10×4 DataFrames.DataFrame
│ Row │ Country   │ Age │ Salary │ Purchased │
├─────┼───────────┼─────┼────────┼───────────┤
│ 1   │ "France"  │ 44  │ 72000  │ "No"      │
│ 2   │ "Spain"   │ 27  │ 48000  │ "Yes"     │
│ 3   │ "Germany" │ 30  │ 54000  │ "No"      │
│ 4   │ "Spain"   │ 38  │ 61000  │ "No"      │
│ 5   │ "Germany" │ 40  │ NA     │ "Yes"     │
│ 6   │ "France"  │ 35  │ 58000  │ "Yes"     │
│ 7   │ "Spain"   │ NA  │ 52000  │ "No"      │
│ 8   │ "France"  │ 48  │ 79000  │ "Yes"     │
│ 9   │ "Germany" │ 50  │ 83000  │ "No"      │
│ 10  │ "France"  │ 37  │ 67000  │ "Yes"     │
>for c = eachcol(data1)
  if eltype(c[2]) <: Integer
    data1[c[1]] = data1[c[1]] .* 1.0
  end
end
10×4 DataFrames.DataFrame
│ Row │ Country   │ Age  │ Salary  │ Purchased │
├─────┼───────────┼──────┼─────────┼───────────┤
│ 1   │ "France"  │ 44.0 │ 72000.0 │ "No"      │
│ 2   │ "Spain"   │ 27.0 │ 48000.0 │ "Yes"     │
│ 3   │ "Germany" │ 30.0 │ 54000.0 │ "No"      │
│ 4   │ "Spain"   │ 38.0 │ 61000.0 │ "No"      │
│ 5   │ "Germany" │ 40.0 │ NA      │ "Yes"     │
│ 6   │ "France"  │ 35.0 │ 58000.0 │ "Yes"     │
│ 7   │ "Spain"   │ NA   │ 52000.0 │ "No"      │
│ 8   │ "France"  │ 48.0 │ 79000.0 │ "Yes"     │
│ 9   │ "Germany" │ 50.0 │ 83000.0 │ "No"      │
│ 10  │ "France"  │ 37.0 │ 67000.0 │ "Yes"     │

@dpsanders
The reason on why i want to convert is to remove the NA type and replace them with mean of the column.

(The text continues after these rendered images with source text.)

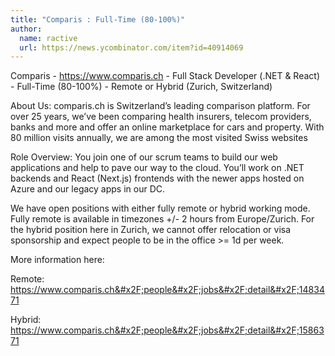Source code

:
 ```yaml
---
title: "Comparis : Full-Time (80-100%)"
author:
  name: ractive
  url: https://news.ycombinator.com/item?id=40914069
---
```

Comparis - <a href="https:&#x2F;&#x2F;www.comparis.ch" rel="nofollow">https:&#x2F;&#x2F;www.comparis.ch</a> - Full Stack Developer (.NET &amp; React) - Full-Time (80-100%) - Remote or Hybrid (Zurich, Switzerland)

About Us:
comparis.ch is Switzerland’s leading comparison platform. For over 25 years, we’ve been comparing health insurers, telecom providers, banks and more and offer an online marketplace for cars and property. With 80 million visits annually, we are among the most visited Swiss websites

Role Overview:
You join one of our scrum teams to build our web applications and help to pave our way to the cloud. You’ll work on .NET backends and React (Next.js) frontends with the newer apps hosted on Azure and our legacy apps in our DC.

We have open positions with either fully remote or hybrid working mode. Fully remote is available in timezones +&#x2F;- 2 hours from Europe&#x2F;Zurich. For the hybrid position here in Zurich, we cannot offer relocation or visa sponsorship and expect people to be in the office &gt;= 1d per week.

More information here:

Remote: <a href="https:&#x2F;&#x2F;www.comparis.ch&#x2F;people&#x2F;jobs&#x2F;detail&#x2F;1483471" rel="nofollow">https:&#x2F;&#x2F;www.comparis.ch&#x2F;people&#x2F;jobs&#x2F;detail&#x2F;1483471</a>

Hybrid: <a href="https:&#x2F;&#x2F;www.comparis.ch&#x2F;people&#x2F;jobs&#x2F;detail&#x2F;1586371" rel="nofollow">https:&#x2F;&#x2F;www.comparis.ch&#x2F;people&#x2F;jobs&#x2F;detail&#x2F;1586371</a>
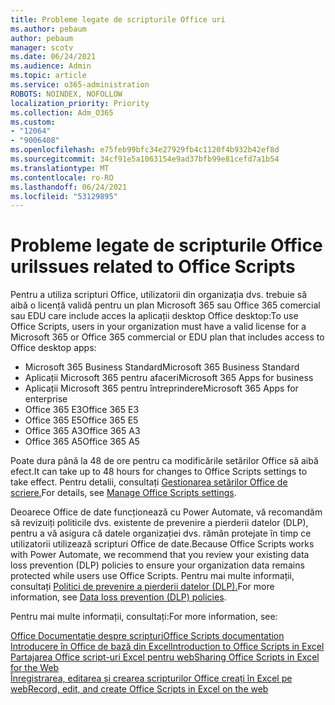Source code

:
 ```yaml
---
title: Probleme legate de scripturile Office uri
ms.author: pebaum
author: pebaum
manager: scotv
ms.date: 06/24/2021
ms.audience: Admin
ms.topic: article
ms.service: o365-administration
ROBOTS: NOINDEX, NOFOLLOW
localization_priority: Priority
ms.collection: Adm_O365
ms.custom:
- "12064"
- "9006408"
ms.openlocfilehash: e75feb99bfc34e27929fb4c1120f4b932b42ef8d
ms.sourcegitcommit: 34cf91e5a1063154e9ad37bfb99e81cefd7a1b54
ms.translationtype: MT
ms.contentlocale: ro-RO
ms.lasthandoff: 06/24/2021
ms.locfileid: "53129895"
---
```

# <a name="issues-related-to-office-scripts"></a><span data-ttu-id="6ff19-102">Probleme legate de scripturile Office uri</span><span class="sxs-lookup"><span data-stu-id="6ff19-102">Issues related to Office Scripts</span></span>

<span data-ttu-id="6ff19-103">Pentru a utiliza scripturi Office, utilizatorii din organizația dvs. trebuie să aibă o licență validă pentru un plan Microsoft 365 sau Office 365 comercial sau EDU care include acces la aplicații desktop Office desktop:</span><span class="sxs-lookup"><span data-stu-id="6ff19-103">To use Office Scripts, users in your organization must have a valid license for a Microsoft 365 or Office 365 commercial or EDU plan that includes access to Office desktop apps:</span></span>

- <span data-ttu-id="6ff19-104">Microsoft 365 Business Standard</span><span class="sxs-lookup"><span data-stu-id="6ff19-104">Microsoft 365 Business Standard</span></span>
- <span data-ttu-id="6ff19-105">Aplicații Microsoft 365 pentru afaceri</span><span class="sxs-lookup"><span data-stu-id="6ff19-105">Microsoft 365 Apps for business</span></span>
- <span data-ttu-id="6ff19-106">Aplicații Microsoft 365 pentru întreprindere</span><span class="sxs-lookup"><span data-stu-id="6ff19-106">Microsoft 365 Apps for enterprise</span></span>
- <span data-ttu-id="6ff19-107">Office 365 E3</span><span class="sxs-lookup"><span data-stu-id="6ff19-107">Office 365 E3</span></span>
- <span data-ttu-id="6ff19-108">Office 365 E5</span><span class="sxs-lookup"><span data-stu-id="6ff19-108">Office 365 E5</span></span>
- <span data-ttu-id="6ff19-109">Office 365 A3</span><span class="sxs-lookup"><span data-stu-id="6ff19-109">Office 365 A3</span></span>
- <span data-ttu-id="6ff19-110">Office 365 A5</span><span class="sxs-lookup"><span data-stu-id="6ff19-110">Office 365 A5</span></span>

<span data-ttu-id="6ff19-111">Poate dura până la 48 de ore pentru ca modificările setărilor Office să aibă efect.</span><span class="sxs-lookup"><span data-stu-id="6ff19-111">It can take up to 48 hours for changes to Office Scripts settings to take effect.</span></span> <span data-ttu-id="6ff19-112">Pentru detalii, consultați [Gestionarea setărilor Office de scriere.](/microsoft-365/admin/manage/manage-office-scripts-settings)</span><span class="sxs-lookup"><span data-stu-id="6ff19-112">For details, see [Manage Office Scripts settings](/microsoft-365/admin/manage/manage-office-scripts-settings).</span></span>

<span data-ttu-id="6ff19-113">Deoarece Office de date funcționează cu Power Automate, vă recomandăm să revizuiți politicile dvs. existente de prevenire a pierderii datelor (DLP), pentru a vă asigura că datele organizației dvs. rămân protejate în timp ce utilizatorii utilizează scripturi Office de date.</span><span class="sxs-lookup"><span data-stu-id="6ff19-113">Because Office Scripts works with Power Automate, we recommend that you review your existing data loss prevention (DLP) policies to ensure your organization data remains protected while users use ‎Office Scripts‎.</span></span> <span data-ttu-id="6ff19-114">Pentru mai multe informații, consultați [Politici de prevenire a pierderii datelor (DLP).](/power-automate/prevent-data-loss)</span><span class="sxs-lookup"><span data-stu-id="6ff19-114">For more information, see [Data loss prevention (DLP) policies](/power-automate/prevent-data-loss).</span></span>

<span data-ttu-id="6ff19-115">Pentru mai multe informații, consultați:</span><span class="sxs-lookup"><span data-stu-id="6ff19-115">For more information, see:</span></span>

[<span data-ttu-id="6ff19-116">Office Documentație despre scripturi</span><span class="sxs-lookup"><span data-stu-id="6ff19-116">Office Scripts documentation</span></span>](/office/dev/scripts/)<br/>
[<span data-ttu-id="6ff19-117">Introducere în Office de bază din Excel</span><span class="sxs-lookup"><span data-stu-id="6ff19-117">Introduction to Office Scripts in Excel</span></span>](https://support.microsoft.com/office/introduction-to-office-scripts-in-excel-9fbe283d-adb8-4f13-a75b-a81c6baf163a)<br/>
[<span data-ttu-id="6ff19-118">Partajarea Office script-uri Excel pentru web</span><span class="sxs-lookup"><span data-stu-id="6ff19-118">Sharing Office Scripts in Excel for the Web</span></span>](https://support.microsoft.com/office/sharing-office-scripts-in-excel-for-the-web-226eddbc-3a44-4540-acfe-fccda3d1122b)<br/>
[<span data-ttu-id="6ff19-119">Înregistrarea, editarea și crearea scripturilor Office creați în Excel pe web</span><span class="sxs-lookup"><span data-stu-id="6ff19-119">Record, edit, and create Office Scripts in Excel on the web</span></span>](/office/dev/scripts/tutorials/excel-tutorial)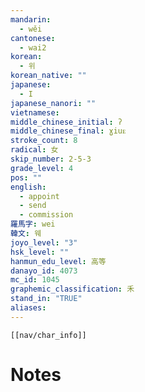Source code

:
 ```yaml
---
mandarin:
  - wěi
cantonese:
  - wai2
korean:
  - 위
korean_native: ""
japanese:
  - I
japanese_nanori: ""
vietnamese:
middle_chinese_initial: ʔ
middle_chinese_final: ɣiuᴇ
stroke_count: 8
radical: 女
skip_number: 2-5-3
grade_level: 4
pos: ""
english:
  - appoint
  - send
  - commission
羅馬字: wei
韓文: 웨
joyo_level: "3"
hsk_level: ""
hanmun_edu_level: 高等
danayo_id: 4073
mc_id: 1045
graphemic_classification: 禾
stand_in: "TRUE"
aliases:
---
```

```meta-bind-embed
[[nav/char_info]]
```

# Notes
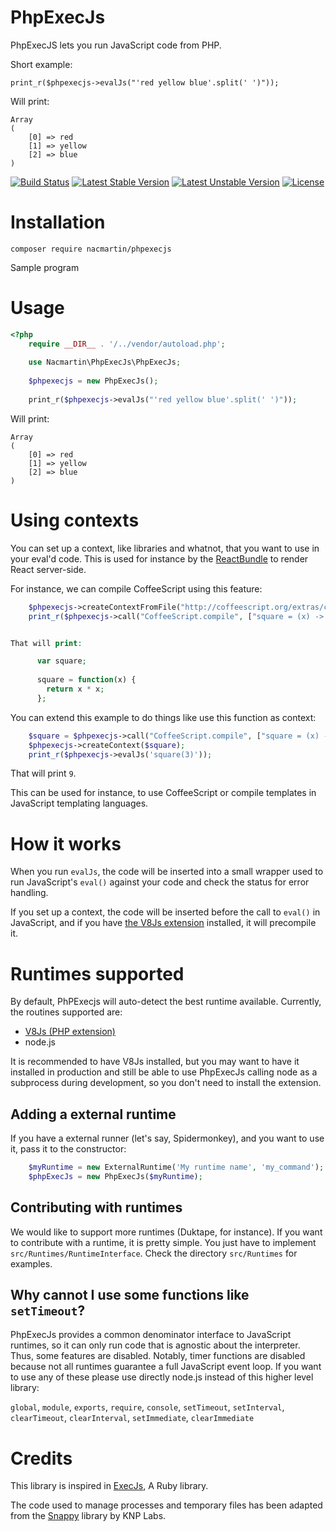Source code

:# PhpExecJs

PhpExecJS lets you run JavaScript code from PHP.

Short example:

    print_r($phpexecjs->evalJs("'red yellow blue'.split(' ')"));

Will print:

    Array
    (
        [0] => red
        [1] => yellow
        [2] => blue
    )

[![Build Status](https://travis-ci.org/nacmartin/phpexecjs.svg?branch=master)](https://travis-ci.org/nacmartin/phpexecjs)
[![Latest Stable Version](https://poser.pugx.org/nacmartin/phpexecjs/v/stable)](https://packagist.org/packages/nacmartin/phpexecjs)
[![Latest Unstable Version](https://poser.pugx.org/nacmartin/phpexecjs/v/unstable)](https://packagist.org/packages/nacmartin/phpexecjs)
[![License](https://poser.pugx.org/nacmartin/phpexecjs/license)](https://packagist.org/packages/nacmartin/phpexecjs)

# Installation

    composer require nacmartin/phpexecjs

Sample program

# Usage

```php
<?php
    require __DIR__ . '/../vendor/autoload.php';
    
    use Nacmartin\PhpExecJs\PhpExecJs;
    
    $phpexecjs = new PhpExecJs();
    
    print_r($phpexecjs->evalJs("'red yellow blue'.split(' ')"));
```

Will print:

    Array
    (
        [0] => red
        [1] => yellow
        [2] => blue
    )


# Using contexts

You can set up a context, like libraries and whatnot, that you want to use in your eval'd code. This is used for instance by the [ReactBundle](https://github.com/limenius/ReactBundle/) to render React server-side.

For instance, we can compile CoffeeScript using this feature:

```php
    $phpexecjs->createContextFromFile("http://coffeescript.org/extras/coffee-script.js");
    print_r($phpexecjs->call("CoffeeScript.compile", ["square = (x) -> x * x", ['bare' => true]]));


That will print:

      var square;
    
      square = function(x) {
        return x * x;
      };
```      
    
You can extend this example to do things like use this function as context:

```php
    $square = $phpexecjs->call("CoffeeScript.compile", ["square = (x) -> x * x", ['bare' => true]]);
    $phpexecjs->createContext($square);
    print_r($phpexecjs->evalJs('square(3)'));
```    
    
That will print `9`.

This can be used for instance, to use CoffeeScript or compile templates in JavaScript templating languages. 

# How it works

When you run `evalJs`, the code will be inserted into a small wrapper used to run JavaScript's `eval()` against your code and check the status for error handling.

If you set up a context, the code will be inserted before the call to `eval()` in JavaScript, and if you have [the V8Js extension](https://github.com/phpv8/v8js) installed, it will precompile it.

# Runtimes supported

By default, PhPExecjs will auto-detect the best runtime available. Currently, the routines supported are:

* [V8Js (PHP extension)](https://github.com/phpv8/v8js)
* node.js

It is recommended to have V8Js installed, but you may want to have it installed in production and still be able to use PhpExecJs calling node as a subprocess during development, so you don't need to install the extension.

## Adding a external runtime

If you have a external runner (let's say, Spidermonkey), and you want to use it, pass it to the constructor:

```php
    $myRuntime = new ExternalRuntime('My runtime name', 'my_command');
    $phpExecJs = new PhpExecJs($myRuntime);
```    

## Contributing with runtimes

We would like to support more runtimes (Duktape, for instance). If you want to contribute with a runtime, it is pretty simple. You just have to implement `src/Runtimes/RuntimeInterface`. Check the directory `src/Runtimes` for examples.

## Why cannot I use some functions like `setTimeout`?

PhpExecJs provides a common denominator interface to JavaScript runtimes, so it can only run code that is agnostic about the interpreter. Thus, some features are disabled. Notably, timer functions are disabled because not all runtimes guarantee a full JavaScript event loop. If you want to use any of these please use directly node.js instead of this higher level library:

`global`, `module`, `exports`, `require`, `console`, `setTimeout`, `setInterval`, `clearTimeout`, `clearInterval`, `setImmediate`, `clearImmediate`

# Credits

This library is inspired in [ExecJs](https://github.com/rails/execjs), A Ruby library.

The code used to manage processes and temporary files has been adapted from the [Snappy](https://github.com/KnpLabs/snappy) library by KNP Labs.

function nameanfunc!{DataFrame}(dtfrm::DataFrame)
  for i = 1:size(dtfrm,2)
      if eltype(dtfrm[:,i]) <: AbstractFloat
        fillnamean(dtfrm, i)
      end
  end
end

function fillnamean{DataFrame}(dtfr::DataFrame, ind::Int64)
  @inbounds dtfr[dtfr[:,ind].na, ind] = mean(dropna(dtfr[:,ind]))
end

If i use the above code it will not replace the NA type with mean as mean is of Float64 and and column is of DataArray{Int64,1} type.
One alternative method would be instead of

dtfr[dtfr[:,ind].na, ind] = mean(dropna(dtfr[:,ind]))

in fillnamean function i wil have to use this

eltype((dtfr[:,ind])) <:AbstractFloat ? mean(dropna(dtfr[:,ind])): trunc(Int64, mean(dropna(dtfr[:,ind])))

How about this? Read everything as-is and just convert the types that need to be:

using DataArrays
using DataFrames

data1 = readtable("Data1.csv")
data1[:Salary] = convert(DataVector{Float64}, data1[:Salary])

@joshbode. Thank you. Its Alternative method to multiplying by 1.0.